- [Your goal]
Output every entry exactly as given.

- [Exercise data]
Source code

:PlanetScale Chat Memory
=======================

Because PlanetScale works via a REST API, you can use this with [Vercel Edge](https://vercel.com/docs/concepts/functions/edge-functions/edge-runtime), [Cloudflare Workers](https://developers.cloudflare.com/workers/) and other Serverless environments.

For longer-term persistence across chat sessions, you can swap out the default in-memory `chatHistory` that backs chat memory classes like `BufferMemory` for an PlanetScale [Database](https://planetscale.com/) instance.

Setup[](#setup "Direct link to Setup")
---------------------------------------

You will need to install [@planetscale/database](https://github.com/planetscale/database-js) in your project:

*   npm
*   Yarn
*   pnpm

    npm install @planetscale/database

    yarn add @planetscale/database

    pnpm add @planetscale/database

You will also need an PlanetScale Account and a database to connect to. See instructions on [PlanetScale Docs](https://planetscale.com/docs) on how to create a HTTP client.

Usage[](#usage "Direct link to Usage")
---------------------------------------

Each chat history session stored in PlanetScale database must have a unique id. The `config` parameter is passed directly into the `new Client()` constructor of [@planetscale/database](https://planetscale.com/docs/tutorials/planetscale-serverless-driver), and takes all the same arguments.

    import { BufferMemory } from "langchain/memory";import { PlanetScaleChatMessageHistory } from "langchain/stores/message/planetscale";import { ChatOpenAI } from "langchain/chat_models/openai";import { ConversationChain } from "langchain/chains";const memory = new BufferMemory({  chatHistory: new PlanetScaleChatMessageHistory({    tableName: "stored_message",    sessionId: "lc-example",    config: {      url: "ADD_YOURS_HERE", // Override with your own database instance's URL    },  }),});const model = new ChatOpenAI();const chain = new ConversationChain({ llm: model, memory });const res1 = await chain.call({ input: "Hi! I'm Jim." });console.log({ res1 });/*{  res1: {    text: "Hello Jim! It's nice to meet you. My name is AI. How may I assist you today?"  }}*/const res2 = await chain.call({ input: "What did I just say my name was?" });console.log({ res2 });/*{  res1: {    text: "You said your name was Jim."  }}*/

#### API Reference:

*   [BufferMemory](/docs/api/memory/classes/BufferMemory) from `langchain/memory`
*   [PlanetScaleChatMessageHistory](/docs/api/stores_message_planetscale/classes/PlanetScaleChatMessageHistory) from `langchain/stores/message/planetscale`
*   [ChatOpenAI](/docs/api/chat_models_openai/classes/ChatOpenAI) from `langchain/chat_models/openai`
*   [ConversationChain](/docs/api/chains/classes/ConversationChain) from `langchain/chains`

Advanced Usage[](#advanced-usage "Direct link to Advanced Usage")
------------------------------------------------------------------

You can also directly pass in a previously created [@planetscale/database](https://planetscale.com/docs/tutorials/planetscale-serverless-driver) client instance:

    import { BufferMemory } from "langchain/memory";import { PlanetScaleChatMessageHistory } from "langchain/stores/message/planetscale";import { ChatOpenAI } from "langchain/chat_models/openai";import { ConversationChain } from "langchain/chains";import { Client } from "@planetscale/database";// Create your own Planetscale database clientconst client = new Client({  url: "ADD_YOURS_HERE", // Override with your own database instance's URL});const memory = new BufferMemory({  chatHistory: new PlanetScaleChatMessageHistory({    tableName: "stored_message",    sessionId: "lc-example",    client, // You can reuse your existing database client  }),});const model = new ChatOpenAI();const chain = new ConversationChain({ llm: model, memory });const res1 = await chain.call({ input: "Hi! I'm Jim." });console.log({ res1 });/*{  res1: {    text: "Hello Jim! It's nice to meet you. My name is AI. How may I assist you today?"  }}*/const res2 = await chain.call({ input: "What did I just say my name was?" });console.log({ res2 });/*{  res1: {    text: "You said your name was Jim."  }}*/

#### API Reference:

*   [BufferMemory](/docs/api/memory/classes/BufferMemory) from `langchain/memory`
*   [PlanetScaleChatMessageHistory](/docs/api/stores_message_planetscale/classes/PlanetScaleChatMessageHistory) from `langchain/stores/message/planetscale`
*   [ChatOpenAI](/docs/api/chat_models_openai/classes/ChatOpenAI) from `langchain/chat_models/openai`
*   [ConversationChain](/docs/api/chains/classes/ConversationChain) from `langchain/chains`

- [Expected answer]
Source code

:PlanetScale Chat Memory
=======================

Because PlanetScale works via a REST API, you can use this with [Vercel Edge](https://vercel.com/docs/concepts/functions/edge-functions/edge-runtime), [Cloudflare Workers](https://developers.cloudflare.com/workers/) and other Serverless environments.

For longer-term persistence across chat sessions, you can swap out the default in-memory `chatHistory` that backs chat memory classes like `BufferMemory` for an PlanetScale [Database](https://planetscale.com/) instance.

Setup[](#setup "Direct link to Setup")
---------------------------------------

You will need to install [@planetscale/database](https://github.com/planetscale/database-js) in your project:

*   npm
*   Yarn
*   pnpm

    npm install @planetscale/database

    yarn add @planetscale/database

    pnpm add @planetscale/database

You will also need an PlanetScale Account and a database to connect to. See instructions on [PlanetScale Docs](https://planetscale.com/docs) on how to create a HTTP client.

Usage[](#usage "Direct link to Usage")
---------------------------------------

Each chat history session stored in PlanetScale database must have a unique id. The `config` parameter is passed directly into the `new Client()` constructor of [@planetscale/database](https://planetscale.com/docs/tutorials/planetscale-serverless-driver), and takes all the same arguments.

    import { BufferMemory } from "langchain/memory";import { PlanetScaleChatMessageHistory } from "langchain/stores/message/planetscale";import { ChatOpenAI } from "langchain/chat_models/openai";import { ConversationChain } from "langchain/chains";const memory = new BufferMemory({  chatHistory: new PlanetScaleChatMessageHistory({    tableName: "stored_message",    sessionId: "lc-example",    config: {      url: "ADD_YOURS_HERE", // Override with your own database instance's URL    },  }),});const model = new ChatOpenAI();const chain = new ConversationChain({ llm: model, memory });const res1 = await chain.call({ input: "Hi! I'm Jim." });console.log({ res1 });/*{  res1: {    text: "Hello Jim! It's nice to meet you. My name is AI. How may I assist you today?"  }}*/const res2 = await chain.call({ input: "What did I just say my name was?" });console.log({ res2 });/*{  res1: {    text: "You said your name was Jim."  }}*/

#### API Reference:

*   [BufferMemory](/docs/api/memory/classes/BufferMemory) from `langchain/memory`
*   [PlanetScaleChatMessageHistory](/docs/api/stores_message_planetscale/classes/PlanetScaleChatMessageHistory) from `langchain/stores/message/planetscale`
*   [ChatOpenAI](/docs/api/chat_models_openai/classes/ChatOpenAI) from `langchain/chat_models/openai`
*   [ConversationChain](/docs/api/chains/classes/ConversationChain) from `langchain/chains`

Advanced Usage[](#advanced-usage "Direct link to Advanced Usage")
------------------------------------------------------------------

You can also directly pass in a previously created [@planetscale/database](https://planetscale.com/docs/tutorials/planetscale-serverless-driver) client instance:

    import { BufferMemory } from "langchain/memory";import { PlanetScaleChatMessageHistory } from "langchain/stores/message/planetscale";import { ChatOpenAI } from "langchain/chat_models/openai";import { ConversationChain } from "langchain/chains";import { Client } from "@planetscale/database";// Create your own Planetscale database clientconst client = new Client({  url: "ADD_YOURS_HERE", // Override with your own database instance's URL});const memory = new BufferMemory({  chatHistory: new PlanetScaleChatMessageHistory({    tableName: "stored_message",    sessionId: "lc-example",    client, // You can reuse your existing database client  }),});const model = new ChatOpenAI();const chain = new ConversationChain({ llm: model, memory });const res1 = await chain.call({ input: "Hi! I'm Jim." });console.log({ res1 });/*{  res1: {    text: "Hello Jim! It's nice to meet you. My name is AI. How may I assist you today?"  }}*/const res2 = await chain.call({ input: "What did I just say my name was?" });console.log({ res2 });/*{  res1: {    text: "You said your name was Jim."  }}*/

#### API Reference:

*   [BufferMemory](/docs/api/memory/classes/BufferMemory) from `langchain/memory`
*   [PlanetScaleChatMessageHistory](/docs/api/stores_message_planetscale/classes/PlanetScaleChatMessageHistory) from `langchain/stores/message/planetscale`
*   [ChatOpenAI](/docs/api/chat_models_openai/classes/ChatOpenAI) from `langchain/chat_models/openai`
*   [ConversationChain](/docs/api/chains/classes/ConversationChain) from `langchain/chains`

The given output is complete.